# Dust collection



## diverlloyd (Apr 25, 2013)

Hey Jocks I'm going to build a dust separator for my shop, which is better a cyclone or baffle system. It will be built out of sheet metal. As usual thanks for the input. Oh and I have read about 20 days worth of dust collection material. I'm just torn between which to make and would like some input or side by side comparisons. Thanks again


----------



## Sawdust2012 (Sep 17, 2013)

Never done a side by side, but I own a cyclone and it is amazing. Very little gets through it. From what I have read, the design is easier as well. I have read about troubles adjusting the baffle and they seem a little tempermental.


----------



## fuzzface (Apr 12, 2013)

Also never done a side by side, but bought a Grizzly G0441 DC last summer.

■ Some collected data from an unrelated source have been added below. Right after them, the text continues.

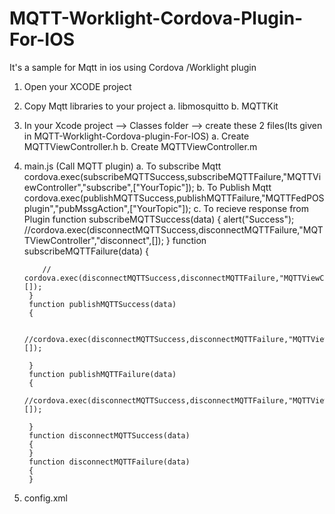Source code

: # MQTT-Worklight-Cordova-Plugin-For-IOS
It's a sample for Mqtt in ios using Cordova /Worklight plugin

1. Open your XCODE project
2. Copy Mqtt libraries to your project
    a. libmosquitto
    b. MQTTKit
3. In your Xcode project --> Classes folder --> create these 2 files(Its given in MQTT-Worklight-Cordova-plugin-For-IOS)
    a. Create MQTTViewController.h
    b. Create MQTTViewController.m
4. main.js (Call MQTT plugin)
    a. To subscribe Mqtt
       cordova.exec(subscribeMQTTSuccess,subscribeMQTTFailure,"MQTTViewController","subscribe",["YourTopic"]); 
    b. To Publish Mqtt
        cordova.exec(publishMQTTSuccess,publishMQTTFailure,"MQTTFedPOSplugin","pubMssgAction",["YourTopic"]);
    c. To recieve response from Plugin
        function subscribeMQTTSuccess(data)
        {
            alert("Success");
            //cordova.exec(disconnectMQTTSuccess,disconnectMQTTFailure,"MQTTViewController","disconnect",[]);
        }
        function subscribeMQTTFailure(data)
        {
           
           // cordova.exec(disconnectMQTTSuccess,disconnectMQTTFailure,"MQTTViewController","disconnect",[]);
        }
        function publishMQTTSuccess(data)
        {
           
        	//cordova.exec(disconnectMQTTSuccess,disconnectMQTTFailure,"MQTTViewController","disconnect",[]);
        
        }
        function publishMQTTFailure(data)
        {
        	//cordova.exec(disconnectMQTTSuccess,disconnectMQTTFailure,"MQTTViewController","disconnect",[]);
        
        }
        function disconnectMQTTSuccess(data)
        {
        }
        function disconnectMQTTFailure(data)
        {
        }
5. config.xml
    <feature name="MQTTViewController">
        <param name="ios-package" value="MQTTViewController" />
    </feature>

It's a 3hp cyclone, and I am totally satisfied with it. I'm amazed at how clean it keeps my shop. Installation very straightforward, nothing to adjust. And to open the collection drum and find it filled with sawdust makes my lungs very happy. Hope this is helpful.


----------



## diverlloyd (Apr 25, 2013)

Very helpful gents. I guess tomorrow my former water heater will be transformed into a cyclone. Thank you again for the input guys


----------



## todd1962 (Oct 23, 2013)

I built a baffle, works great!


----------